What is expected
From the listing, collect all lines containing the word "public".

------ Data for this task

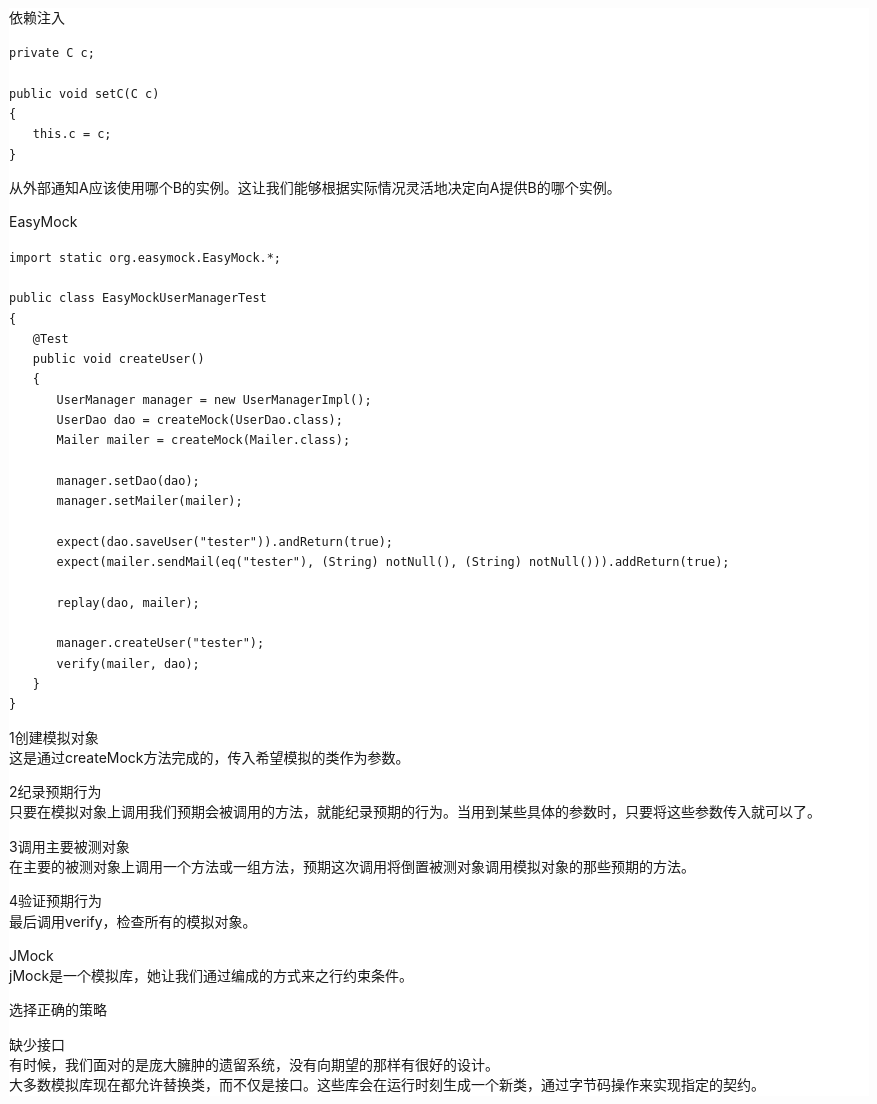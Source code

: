 
依赖注入    

    private C c;
    
    public void setC(C c)
    {
    　　this.c = c; 
    }

从外部通知A应该使用哪个B的实例。这让我们能够根据实际情况灵活地决定向A提供B的哪个实例。   

EasyMock

    import static org.easymock.EasyMock.*;
    
    public class EasyMockUserManagerTest
    {
    　　@Test
    　　public void createUser()
    　　{
    　　　　UserManager manager = new UserManagerImpl();
    　　　　UserDao dao = createMock(UserDao.class);
    　　　　Mailer mailer = createMock(Mailer.class);
    
    　　　　manager.setDao(dao);
    　　　　manager.setMailer(mailer);
    
    　　　　expect(dao.saveUser("tester")).andReturn(true);
    　　　　expect(mailer.sendMail(eq("tester"), (String) notNull(), (String) notNull())).addReturn(true);
    
    　　　　replay(dao, mailer);
    
    　　　　manager.createUser("tester");
    　　　　verify(mailer, dao);
    　　}
    }
    

1创建模拟对象    
这是通过createMock方法完成的，传入希望模拟的类作为参数。    

2纪录预期行为    
只要在模拟对象上调用我们预期会被调用的方法，就能纪录预期的行为。当用到某些具体的参数时，只要将这些参数传入就可以了。

3调用主要被测对象    
在主要的被测对象上调用一个方法或一组方法，预期这次调用将倒置被测对象调用模拟对象的那些预期的方法。    

4验证预期行为   
最后调用verify，检查所有的模拟对象。   

JMock    
jMock是一个模拟库，她让我们通过编成的方式来之行约束条件。     


选择正确的策略    

缺少接口     
有时候，我们面对的是庞大臃肿的遗留系统，没有向期望的那样有很好的设计。    
大多数模拟库现在都允许替换类，而不仅是接口。这些库会在运行时刻生成一个新类，通过字节码操作来实现指定的契约。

------------

Result of the exercise
    public void setC(C c)
    public class EasyMockUserManagerTest
    　　public void createUser()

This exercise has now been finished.